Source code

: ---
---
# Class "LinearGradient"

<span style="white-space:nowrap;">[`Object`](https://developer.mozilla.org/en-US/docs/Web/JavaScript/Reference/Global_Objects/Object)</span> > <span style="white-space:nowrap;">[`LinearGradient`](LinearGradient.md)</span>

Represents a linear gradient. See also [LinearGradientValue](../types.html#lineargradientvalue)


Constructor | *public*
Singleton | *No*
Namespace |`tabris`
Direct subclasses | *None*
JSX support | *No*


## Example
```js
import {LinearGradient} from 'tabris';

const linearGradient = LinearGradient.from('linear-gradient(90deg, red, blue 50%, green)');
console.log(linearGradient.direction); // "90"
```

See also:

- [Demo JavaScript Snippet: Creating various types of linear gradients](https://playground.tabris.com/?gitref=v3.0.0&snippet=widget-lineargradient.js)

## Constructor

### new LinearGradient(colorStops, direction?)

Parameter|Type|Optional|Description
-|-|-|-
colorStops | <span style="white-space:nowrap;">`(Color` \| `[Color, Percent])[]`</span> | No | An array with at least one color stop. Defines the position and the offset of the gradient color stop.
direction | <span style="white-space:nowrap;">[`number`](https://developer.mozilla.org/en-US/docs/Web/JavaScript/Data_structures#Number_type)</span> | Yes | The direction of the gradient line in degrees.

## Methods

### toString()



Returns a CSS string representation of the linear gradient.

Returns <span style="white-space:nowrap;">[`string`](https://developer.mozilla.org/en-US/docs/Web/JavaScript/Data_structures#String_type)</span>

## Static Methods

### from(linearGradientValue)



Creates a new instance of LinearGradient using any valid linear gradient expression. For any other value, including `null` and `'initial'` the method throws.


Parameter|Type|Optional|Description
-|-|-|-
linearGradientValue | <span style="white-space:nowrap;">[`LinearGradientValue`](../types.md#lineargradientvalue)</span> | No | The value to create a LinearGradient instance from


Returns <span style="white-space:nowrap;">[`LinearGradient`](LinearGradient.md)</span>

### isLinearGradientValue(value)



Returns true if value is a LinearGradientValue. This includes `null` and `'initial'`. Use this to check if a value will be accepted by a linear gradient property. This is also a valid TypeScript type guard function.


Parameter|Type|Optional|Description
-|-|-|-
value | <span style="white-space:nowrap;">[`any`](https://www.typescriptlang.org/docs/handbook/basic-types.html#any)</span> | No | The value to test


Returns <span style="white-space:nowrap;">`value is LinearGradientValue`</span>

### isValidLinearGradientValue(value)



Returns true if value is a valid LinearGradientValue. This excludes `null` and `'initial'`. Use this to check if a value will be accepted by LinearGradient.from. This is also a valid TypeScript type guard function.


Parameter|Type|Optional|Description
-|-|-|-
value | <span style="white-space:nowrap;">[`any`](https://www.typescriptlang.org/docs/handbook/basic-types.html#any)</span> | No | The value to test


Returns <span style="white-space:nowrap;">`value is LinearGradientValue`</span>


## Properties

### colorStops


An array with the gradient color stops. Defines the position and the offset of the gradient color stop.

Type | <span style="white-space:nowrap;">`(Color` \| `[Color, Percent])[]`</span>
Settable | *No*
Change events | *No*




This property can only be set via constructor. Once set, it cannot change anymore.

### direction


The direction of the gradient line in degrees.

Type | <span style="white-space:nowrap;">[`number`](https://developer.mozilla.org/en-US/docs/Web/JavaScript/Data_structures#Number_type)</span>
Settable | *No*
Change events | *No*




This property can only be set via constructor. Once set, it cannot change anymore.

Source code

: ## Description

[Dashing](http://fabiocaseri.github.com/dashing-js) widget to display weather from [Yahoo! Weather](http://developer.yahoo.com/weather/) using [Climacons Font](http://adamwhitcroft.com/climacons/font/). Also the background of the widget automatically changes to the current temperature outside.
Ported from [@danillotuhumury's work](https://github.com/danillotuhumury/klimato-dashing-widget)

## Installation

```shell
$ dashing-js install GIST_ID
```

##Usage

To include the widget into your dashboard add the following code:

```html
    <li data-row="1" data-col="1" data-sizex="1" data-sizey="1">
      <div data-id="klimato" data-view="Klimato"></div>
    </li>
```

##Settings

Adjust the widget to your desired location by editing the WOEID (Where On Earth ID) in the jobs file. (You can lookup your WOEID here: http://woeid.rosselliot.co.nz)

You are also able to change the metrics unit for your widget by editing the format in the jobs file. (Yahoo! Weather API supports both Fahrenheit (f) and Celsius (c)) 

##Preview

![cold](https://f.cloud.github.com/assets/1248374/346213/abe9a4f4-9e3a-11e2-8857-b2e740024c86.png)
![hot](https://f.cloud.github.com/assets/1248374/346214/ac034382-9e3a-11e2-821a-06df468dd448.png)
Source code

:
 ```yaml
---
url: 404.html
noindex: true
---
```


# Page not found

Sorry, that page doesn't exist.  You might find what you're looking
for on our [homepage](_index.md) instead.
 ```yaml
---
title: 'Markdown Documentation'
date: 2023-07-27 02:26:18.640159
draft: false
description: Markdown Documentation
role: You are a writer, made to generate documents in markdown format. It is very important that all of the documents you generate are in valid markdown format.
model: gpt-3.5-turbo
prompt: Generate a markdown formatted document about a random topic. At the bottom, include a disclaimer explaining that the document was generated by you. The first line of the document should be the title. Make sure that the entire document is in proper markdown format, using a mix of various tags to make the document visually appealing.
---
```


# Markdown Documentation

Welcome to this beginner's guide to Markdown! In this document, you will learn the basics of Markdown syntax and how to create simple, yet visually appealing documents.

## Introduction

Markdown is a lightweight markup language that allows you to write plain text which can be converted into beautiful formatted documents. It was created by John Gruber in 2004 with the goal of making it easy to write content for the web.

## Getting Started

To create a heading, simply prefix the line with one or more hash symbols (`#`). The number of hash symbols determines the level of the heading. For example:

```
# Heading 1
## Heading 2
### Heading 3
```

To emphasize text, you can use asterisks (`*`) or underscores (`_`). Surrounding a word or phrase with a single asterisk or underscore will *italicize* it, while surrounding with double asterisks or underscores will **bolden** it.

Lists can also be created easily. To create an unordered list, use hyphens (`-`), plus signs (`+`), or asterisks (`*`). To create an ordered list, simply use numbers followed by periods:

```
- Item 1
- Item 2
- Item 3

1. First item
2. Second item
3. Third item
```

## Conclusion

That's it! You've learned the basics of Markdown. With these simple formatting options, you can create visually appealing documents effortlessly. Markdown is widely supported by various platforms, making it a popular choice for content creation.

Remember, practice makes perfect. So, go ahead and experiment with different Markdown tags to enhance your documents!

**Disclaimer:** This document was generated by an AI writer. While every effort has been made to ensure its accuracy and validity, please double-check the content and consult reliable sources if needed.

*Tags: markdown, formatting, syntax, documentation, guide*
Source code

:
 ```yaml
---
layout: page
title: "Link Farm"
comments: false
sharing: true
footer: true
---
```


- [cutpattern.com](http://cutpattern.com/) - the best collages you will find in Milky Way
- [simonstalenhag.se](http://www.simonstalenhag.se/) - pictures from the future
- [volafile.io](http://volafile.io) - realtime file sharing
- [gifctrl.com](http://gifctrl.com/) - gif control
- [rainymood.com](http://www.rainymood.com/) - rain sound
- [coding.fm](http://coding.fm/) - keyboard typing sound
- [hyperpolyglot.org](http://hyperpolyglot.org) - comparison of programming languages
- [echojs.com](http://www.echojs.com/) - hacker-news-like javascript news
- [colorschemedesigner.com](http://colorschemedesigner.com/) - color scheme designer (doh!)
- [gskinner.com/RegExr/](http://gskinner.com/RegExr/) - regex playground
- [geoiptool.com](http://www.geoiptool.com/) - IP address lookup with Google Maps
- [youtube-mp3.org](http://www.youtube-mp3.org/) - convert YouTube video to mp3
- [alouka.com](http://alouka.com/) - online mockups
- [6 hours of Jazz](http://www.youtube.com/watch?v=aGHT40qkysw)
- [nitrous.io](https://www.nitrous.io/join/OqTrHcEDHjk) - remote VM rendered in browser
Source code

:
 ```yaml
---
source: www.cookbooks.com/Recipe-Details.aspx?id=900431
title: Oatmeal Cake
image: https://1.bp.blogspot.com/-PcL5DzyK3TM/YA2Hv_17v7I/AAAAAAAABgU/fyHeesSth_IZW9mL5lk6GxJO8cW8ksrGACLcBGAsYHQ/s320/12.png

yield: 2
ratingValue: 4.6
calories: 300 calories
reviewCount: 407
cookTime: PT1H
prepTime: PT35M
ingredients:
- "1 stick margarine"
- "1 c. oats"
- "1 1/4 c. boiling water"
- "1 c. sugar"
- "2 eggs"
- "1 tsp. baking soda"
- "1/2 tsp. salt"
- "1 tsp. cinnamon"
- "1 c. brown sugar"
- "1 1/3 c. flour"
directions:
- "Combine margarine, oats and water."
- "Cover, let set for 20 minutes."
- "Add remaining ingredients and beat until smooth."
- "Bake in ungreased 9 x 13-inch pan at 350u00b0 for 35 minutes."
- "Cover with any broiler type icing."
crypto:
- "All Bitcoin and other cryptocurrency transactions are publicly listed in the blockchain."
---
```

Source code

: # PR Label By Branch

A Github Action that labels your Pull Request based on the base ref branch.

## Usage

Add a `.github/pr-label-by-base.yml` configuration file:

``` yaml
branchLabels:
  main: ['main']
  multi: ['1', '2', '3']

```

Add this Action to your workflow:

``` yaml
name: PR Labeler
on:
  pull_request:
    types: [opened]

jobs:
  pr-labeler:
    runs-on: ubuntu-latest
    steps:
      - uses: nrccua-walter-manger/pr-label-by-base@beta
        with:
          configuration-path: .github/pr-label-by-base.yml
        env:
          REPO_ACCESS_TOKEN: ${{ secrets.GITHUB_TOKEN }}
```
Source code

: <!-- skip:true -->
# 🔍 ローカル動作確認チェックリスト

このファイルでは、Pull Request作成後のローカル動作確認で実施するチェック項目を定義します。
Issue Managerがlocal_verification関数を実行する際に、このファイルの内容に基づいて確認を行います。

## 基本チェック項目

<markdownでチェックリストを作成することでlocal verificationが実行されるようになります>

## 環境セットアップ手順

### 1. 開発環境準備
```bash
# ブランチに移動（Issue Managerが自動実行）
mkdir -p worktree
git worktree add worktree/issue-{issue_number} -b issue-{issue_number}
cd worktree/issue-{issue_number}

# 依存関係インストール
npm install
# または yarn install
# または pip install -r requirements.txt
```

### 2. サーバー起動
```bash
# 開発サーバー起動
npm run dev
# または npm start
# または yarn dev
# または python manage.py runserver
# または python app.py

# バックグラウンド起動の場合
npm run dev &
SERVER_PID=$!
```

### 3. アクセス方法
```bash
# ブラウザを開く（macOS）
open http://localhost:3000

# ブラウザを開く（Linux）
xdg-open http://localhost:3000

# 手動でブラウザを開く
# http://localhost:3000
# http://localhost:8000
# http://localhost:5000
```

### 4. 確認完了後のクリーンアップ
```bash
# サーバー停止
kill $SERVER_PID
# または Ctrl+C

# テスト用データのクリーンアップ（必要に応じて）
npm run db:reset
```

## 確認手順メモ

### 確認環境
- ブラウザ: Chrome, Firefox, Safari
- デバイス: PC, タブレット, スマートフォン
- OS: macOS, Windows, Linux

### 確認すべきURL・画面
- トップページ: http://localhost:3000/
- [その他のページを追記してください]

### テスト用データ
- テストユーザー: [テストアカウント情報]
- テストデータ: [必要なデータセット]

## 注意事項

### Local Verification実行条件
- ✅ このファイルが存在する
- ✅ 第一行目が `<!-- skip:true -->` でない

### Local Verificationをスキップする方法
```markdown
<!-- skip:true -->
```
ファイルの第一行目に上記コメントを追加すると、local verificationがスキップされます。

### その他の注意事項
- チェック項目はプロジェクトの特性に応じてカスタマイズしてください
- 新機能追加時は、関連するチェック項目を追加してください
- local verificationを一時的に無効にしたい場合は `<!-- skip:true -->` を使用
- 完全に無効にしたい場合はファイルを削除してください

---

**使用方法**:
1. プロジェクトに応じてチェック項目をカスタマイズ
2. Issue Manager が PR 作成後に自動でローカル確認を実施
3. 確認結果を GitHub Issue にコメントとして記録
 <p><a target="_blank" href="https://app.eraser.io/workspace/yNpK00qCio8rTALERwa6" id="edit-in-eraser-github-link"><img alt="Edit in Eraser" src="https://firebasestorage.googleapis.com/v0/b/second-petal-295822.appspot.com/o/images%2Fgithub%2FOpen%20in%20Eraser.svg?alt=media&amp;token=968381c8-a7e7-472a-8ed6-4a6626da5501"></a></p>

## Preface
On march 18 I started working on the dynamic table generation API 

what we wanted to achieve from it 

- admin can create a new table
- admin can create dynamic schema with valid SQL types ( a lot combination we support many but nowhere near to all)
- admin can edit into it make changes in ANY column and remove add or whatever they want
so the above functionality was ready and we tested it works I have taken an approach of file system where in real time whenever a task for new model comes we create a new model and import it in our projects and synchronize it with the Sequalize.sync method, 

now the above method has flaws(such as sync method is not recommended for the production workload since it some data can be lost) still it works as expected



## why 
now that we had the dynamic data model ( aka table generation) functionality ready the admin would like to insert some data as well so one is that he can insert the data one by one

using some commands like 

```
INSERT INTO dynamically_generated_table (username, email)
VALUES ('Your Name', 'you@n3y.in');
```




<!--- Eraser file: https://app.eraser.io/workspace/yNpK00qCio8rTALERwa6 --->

────────

WHAT THIS TASK INVOLVES
Copy out all lines of the material above in which "assets" occurs.

TASK OUTPUT
![cold](https://f.cloud.github.com/assets/1248374/346213/abe9a4f4-9e3a-11e2-8857-b2e740024c86.png)
![hot](https://f.cloud.github.com/assets/1248374/346214/ac034382-9e3a-11e2-821a-06df468dd448.png)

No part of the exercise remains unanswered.